The days of shady salesmen hawking miracle potions like colic drench and spavin cures with questionable ingredients are long in the past. Or are they?
Two hundred years ago, veterinarians would treat lameness with a topical mixture of ammonia, turpentine, alcohol and camphor. Today, they use sophisticated blends of drugs via intra-articular, intravenous and intramuscular injections; present-day veterinarians have access to diagnostic tools, surgeries, drugs and treatments that their colleagues couldn’t even imagine 50 years ago. Thanks to these advances, horse owners are able to prolong their horses’ soundness and lives longer then ever.

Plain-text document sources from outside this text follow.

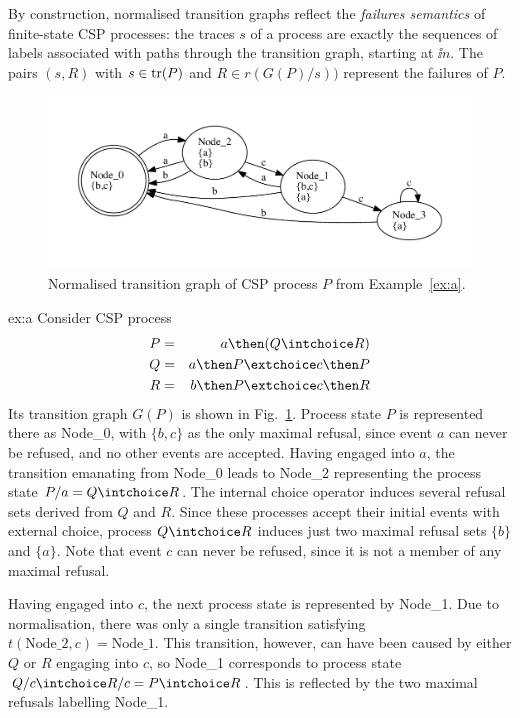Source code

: By construction, normalised transition graphs reflect the \emph{failures semantics} of finite-state CSP processes:
the traces $s$ of a process are exactly the sequences of labels associated
with paths through the transition graph,
starting at $\ii n$. The pairs $(s,R)$ with $s\in\text{tr}(P)$ and
$R\in r(G(P)/s))$ represent the failures of $P$.


 \begin{figure}
 \begin{center}
\includegraphics[width=\textwidth]{q0.pdf}
\end{center}
\caption{Normalised transition graph of CSP process $P$ from Example~\ref{ex:a}.}
 \label{fig:tga}
 \end{figure}



\begin{example}{ex:a}
Consider CSP process
\begin{eqnarray*}
P & = & a \then (Q\intchoice R)
\\
Q & = & a \then P \extchoice c \then P
\\
R & = & b \then P \extchoice c \then R
\end{eqnarray*}
Its transition graph $G(P)$ is shown in Fig.~\ref{fig:tga}. Process state $P$ is represented there as Node\_0, with $\{ b,c\}$ as the only maximal refusal, since event $a$ can never be refused, and no other events are accepted. Having engaged into $a$, the transition emanating from Node\_0 leads to Node\_2 representing  the process state
$P/a = Q\intchoice R$. The internal choice operator induces several refusal sets derived from $Q$ and $R$. Since these processes accept their initial events with external choice,
process $Q\intchoice R$ induces just two maximal refusal sets $\{b\}$ and
$\{a\}$. Note that event $c$ can never be refused, since it is not a member of any
maximal refusal.

Having engaged into $c$, the next process state is represented by Node\_1. Due to normalisation, there was only a single transition satisfying
$t(\text{Node\_2},c) = \text{Node\_1}$. This transition, however, can have been caused
by either $Q$ or $R$ engaging into $c$, so Node\_1 corresponds to process state
$Q/c \intchoice R/c = P \intchoice R$. This is reflected by the two maximal refusals
labelling Node\_1.
\end{example}

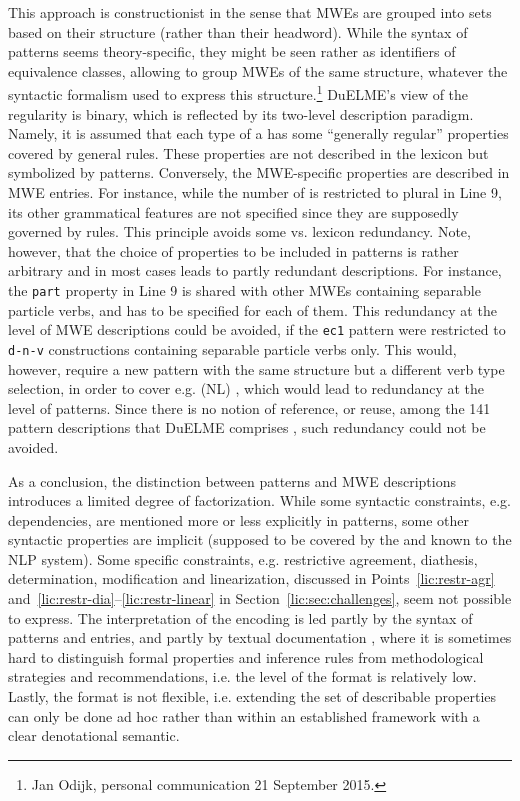 \documentclass[output=paper
,modfonts
,nonflat
,biblatexbackend=biber
]{langsci/langscibook}
\begin{document}
This approach is constructionist in the sense that MWEs are grouped into sets based on their structure (rather than their headword). While the syntax of patterns seems theory-specific, they might be seen rather as identifiers of equivalence classes, allowing to group MWEs of the same structure, whatever the syntactic formalism used to express this structure.\footnote{Jan Odijk, personal communication 21 September 2015.} DuELME's view of the regularity is binary, which is reflected by its two-level description paradigm. Namely, it is assumed that each type of a  has some ``generally regular'' properties covered by general  rules. These properties are not described in the lexicon but symbolized by patterns. Conversely, the MWE-specific properties are described in MWE entries. For instance, while the number of  is restricted to plural in Line 9, its other grammatical features are not specified since they are supposedly governed by  rules. This principle avoids some  vs. lexicon redundancy. Note, however, that the choice of properties to be included in patterns is rather arbitrary and in most cases leads to partly redundant descriptions. For instance, the \texttt{part} property in Line 9 is shared with other MWEs containing separable particle verbs, and has to be specified for each of them. This redundancy at the level of MWE descriptions could be avoided, if the \texttt{ec1} pattern were restricted to \texttt{d-n-v} constructions containing separable particle verbs only. This would, however, require a new pattern with the same structure but a different verb type selection, in order to cover e.g. (NL) , which would lead to redundancy at the level of patterns. Since there is no notion of reference, or reuse, among the 141 pattern descriptions that DuELME comprises \citep{gregoire:07}, such redundancy could not be avoided.

As a conclusion, the distinction between patterns and MWE descriptions introduces a limited degree of factorization. While some syntactic constraints, e.g. dependencies, are mentioned more or less explicitly in patterns, some other syntactic properties are implicit (supposed to be covered by the  and known to the NLP system). Some specific constraints, e.g. restrictive agreement, diathesis, determination, modification and linearization, discussed in Points~\ref{lic:restr-agr} and~\ref{lic:restr-dia}--\ref{lic:restr-linear} in Section~\ref{lic:sec:challenges}, seem not possible to express. The interpretation of the encoding is led partly by the syntax of patterns and entries, and partly by textual documentation \citep{gregoire:07c}, where it is sometimes hard to distinguish formal properties and inference rules from methodological strategies and recommendations, i.e. the  level of the format is relatively low. Lastly, the format is not flexible, i.e. extending the set of describable properties can only be done ad hoc rather than within an established framework with a clear denotational semantic.
\end{document}
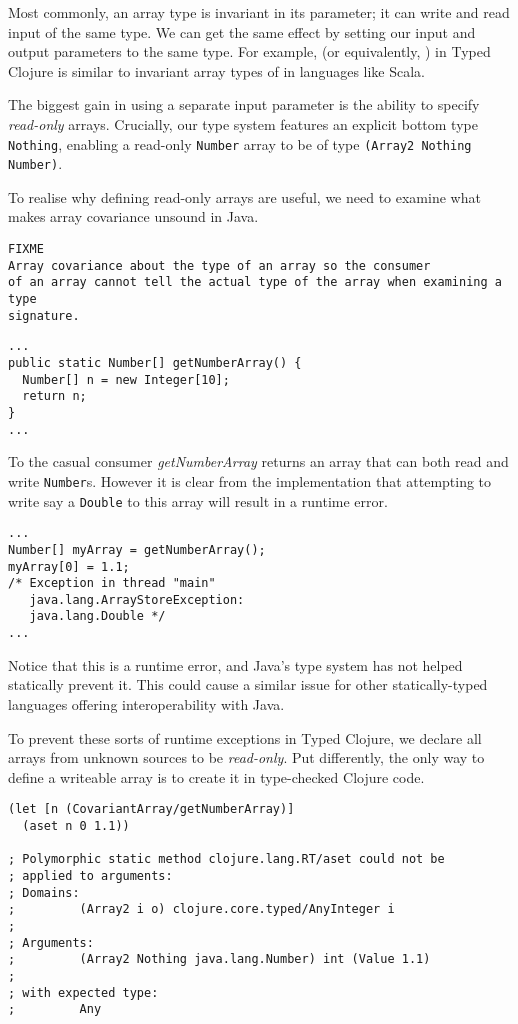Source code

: Most commonly, an array type is invariant in its parameter; it can
write and read input of the same type.
We can get the same effect by setting our input and output
parameters to the same type. For example, {\ArrayTwo {\Number} {\Number}}
(or equivalently, {\Array {\Number}})
in Typed Clojure is similar to invariant array types of \Number in languages like Scala.

The biggest gain in using a separate input parameter is the ability
to specify \emph{read-only} arrays. Crucially, our type system features an
explicit bottom type \lstinline|Nothing|, enabling a read-only \lstinline|Number| array
to be of type \lstinline|(Array2 Nothing Number)|.

To realise why defining read-only arrays are useful, we need to examine
what makes array covariance unsound in Java.
\begin{verbatim}
FIXME
Array covariance about the type of an array so the consumer
of an array cannot tell the actual type of the array when examining a type
signature.
\end{verbatim}

\begin{lstlisting}
...
public static Number[] getNumberArray() {
  Number[] n = new Integer[10];
  return n;
}
...
\end{lstlisting}

To the casual consumer \emph{getNumberArray} returns an array that can both
read and write \lstinline|Number|s. However it is clear from the implementation
that attempting to write say a \lstinline|Double| to this array will result
in a runtime error.

\begin{verbatim}
...
Number[] myArray = getNumberArray();
myArray[0] = 1.1;
/* Exception in thread "main" 
   java.lang.ArrayStoreException: 
   java.lang.Double */
...
\end{verbatim}

Notice that this is a runtime error, and Java's type system has not helped
statically prevent it.
This could cause a similar issue for other statically-typed languages offering
interoperability with Java. 

To prevent these sorts of runtime exceptions in Typed Clojure, we declare
all arrays from unknown sources to be \emph{read-only}. Put differently,
the only way to define a writeable array is to create it in type-checked Clojure
code.

\begin{lstlisting}
(let [n (CovariantArray/getNumberArray)]
  (aset n 0 1.1))

; Polymorphic static method clojure.lang.RT/aset could not be 
; applied to arguments:
; Domains: 
;         (Array2 i o) clojure.core.typed/AnyInteger i
; 
; Arguments:
;         (Array2 Nothing java.lang.Number) int (Value 1.1)
; 
; with expected type:
;         Any
\end{lstlisting}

But the torrent of innovation has also resulted in some ethical dilemmas for veterinarians. A few shortcuts taken in the race to discover the newest, most effective and most affordable treatment of joint disease have complicated the decisions veterinarians and horse owners face.
Not only have compounded drugs become an issue, but the use of substances that are technically defined as “medical devices” as drugs has become popular. Some veterinarians are using substances labeled as semen extender and joint lavage as pharmaceuticals—injected into joints, veins and muscles—to combat joint disease.
The U.S. Food and Drug Administration defines human medical devices and veterinary devices as products that affect the structure of the body without the use of chemical action or metabolism. Things like syringes, radiograph machines, and surgical implements are medical devices, which do not undergo the same rigorous testing, approval and regulation that the FDA applies to drugs.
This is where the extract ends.